Records shown section start

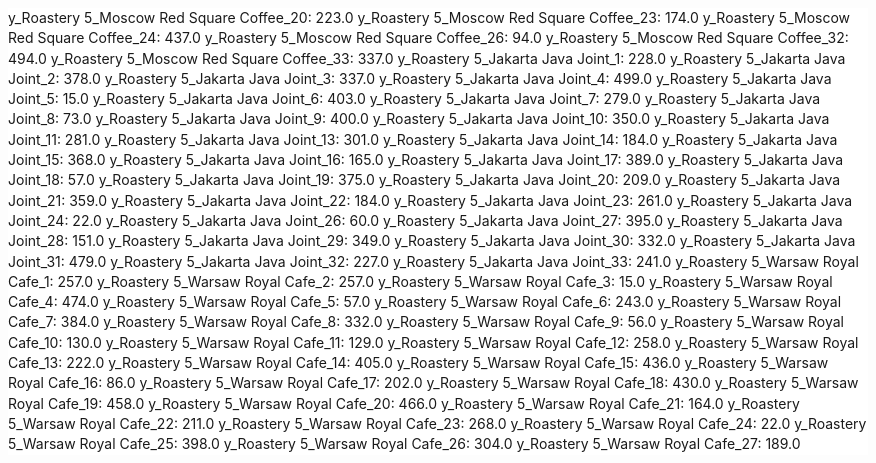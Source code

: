 y_Roastery 5_Moscow Red Square Coffee_20: 223.0
y_Roastery 5_Moscow Red Square Coffee_23: 174.0
y_Roastery 5_Moscow Red Square Coffee_24: 437.0
y_Roastery 5_Moscow Red Square Coffee_26: 94.0
y_Roastery 5_Moscow Red Square Coffee_32: 494.0
y_Roastery 5_Moscow Red Square Coffee_33: 337.0
y_Roastery 5_Jakarta Java Joint_1: 228.0
y_Roastery 5_Jakarta Java Joint_2: 378.0
y_Roastery 5_Jakarta Java Joint_3: 337.0
y_Roastery 5_Jakarta Java Joint_4: 499.0
y_Roastery 5_Jakarta Java Joint_5: 15.0
y_Roastery 5_Jakarta Java Joint_6: 403.0
y_Roastery 5_Jakarta Java Joint_7: 279.0
y_Roastery 5_Jakarta Java Joint_8: 73.0
y_Roastery 5_Jakarta Java Joint_9: 400.0
y_Roastery 5_Jakarta Java Joint_10: 350.0
y_Roastery 5_Jakarta Java Joint_11: 281.0
y_Roastery 5_Jakarta Java Joint_13: 301.0
y_Roastery 5_Jakarta Java Joint_14: 184.0
y_Roastery 5_Jakarta Java Joint_15: 368.0
y_Roastery 5_Jakarta Java Joint_16: 165.0
y_Roastery 5_Jakarta Java Joint_17: 389.0
y_Roastery 5_Jakarta Java Joint_18: 57.0
y_Roastery 5_Jakarta Java Joint_19: 375.0
y_Roastery 5_Jakarta Java Joint_20: 209.0
y_Roastery 5_Jakarta Java Joint_21: 359.0
y_Roastery 5_Jakarta Java Joint_22: 184.0
y_Roastery 5_Jakarta Java Joint_23: 261.0
y_Roastery 5_Jakarta Java Joint_24: 22.0
y_Roastery 5_Jakarta Java Joint_26: 60.0
y_Roastery 5_Jakarta Java Joint_27: 395.0
y_Roastery 5_Jakarta Java Joint_28: 151.0
y_Roastery 5_Jakarta Java Joint_29: 349.0
y_Roastery 5_Jakarta Java Joint_30: 332.0
y_Roastery 5_Jakarta Java Joint_31: 479.0
y_Roastery 5_Jakarta Java Joint_32: 227.0
y_Roastery 5_Jakarta Java Joint_33: 241.0
y_Roastery 5_Warsaw Royal Cafe_1: 257.0
y_Roastery 5_Warsaw Royal Cafe_2: 257.0
y_Roastery 5_Warsaw Royal Cafe_3: 15.0
y_Roastery 5_Warsaw Royal Cafe_4: 474.0
y_Roastery 5_Warsaw Royal Cafe_5: 57.0
y_Roastery 5_Warsaw Royal Cafe_6: 243.0
y_Roastery 5_Warsaw Royal Cafe_7: 384.0
y_Roastery 5_Warsaw Royal Cafe_8: 332.0
y_Roastery 5_Warsaw Royal Cafe_9: 56.0
y_Roastery 5_Warsaw Royal Cafe_10: 130.0
y_Roastery 5_Warsaw Royal Cafe_11: 129.0
y_Roastery 5_Warsaw Royal Cafe_12: 258.0
y_Roastery 5_Warsaw Royal Cafe_13: 222.0
y_Roastery 5_Warsaw Royal Cafe_14: 405.0
y_Roastery 5_Warsaw Royal Cafe_15: 436.0
y_Roastery 5_Warsaw Royal Cafe_16: 86.0
y_Roastery 5_Warsaw Royal Cafe_17: 202.0
y_Roastery 5_Warsaw Royal Cafe_18: 430.0
y_Roastery 5_Warsaw Royal Cafe_19: 458.0
y_Roastery 5_Warsaw Royal Cafe_20: 466.0
y_Roastery 5_Warsaw Royal Cafe_21: 164.0
y_Roastery 5_Warsaw Royal Cafe_22: 211.0
y_Roastery 5_Warsaw Royal Cafe_23: 268.0
y_Roastery 5_Warsaw Royal Cafe_24: 22.0
y_Roastery 5_Warsaw Royal Cafe_25: 398.0
y_Roastery 5_Warsaw Royal Cafe_26: 304.0
y_Roastery 5_Warsaw Royal Cafe_27: 189.0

Records shown section end

- **Directions for this task**:
Among the entries above, the lines between the ones containing "y_Roastery 5_Moscow Red Square Coffee_26: 94.0" and "y_Roastery 5_Jakarta Java Joint_5: 15.0", inclusive, are to be transcribed exactly. No other line is to be given.

- **Answer section**:
y_Roastery 5_Moscow Red Square Coffee_26: 94.0
y_Roastery 5_Moscow Red Square Coffee_32: 494.0
y_Roastery 5_Moscow Red Square Coffee_33: 337.0
y_Roastery 5_Jakarta Java Joint_1: 228.0
y_Roastery 5_Jakarta Java Joint_2: 378.0
y_Roastery 5_Jakarta Java Joint_3: 337.0
y_Roastery 5_Jakarta Java Joint_4: 499.0
y_Roastery 5_Jakarta Java Joint_5: 15.0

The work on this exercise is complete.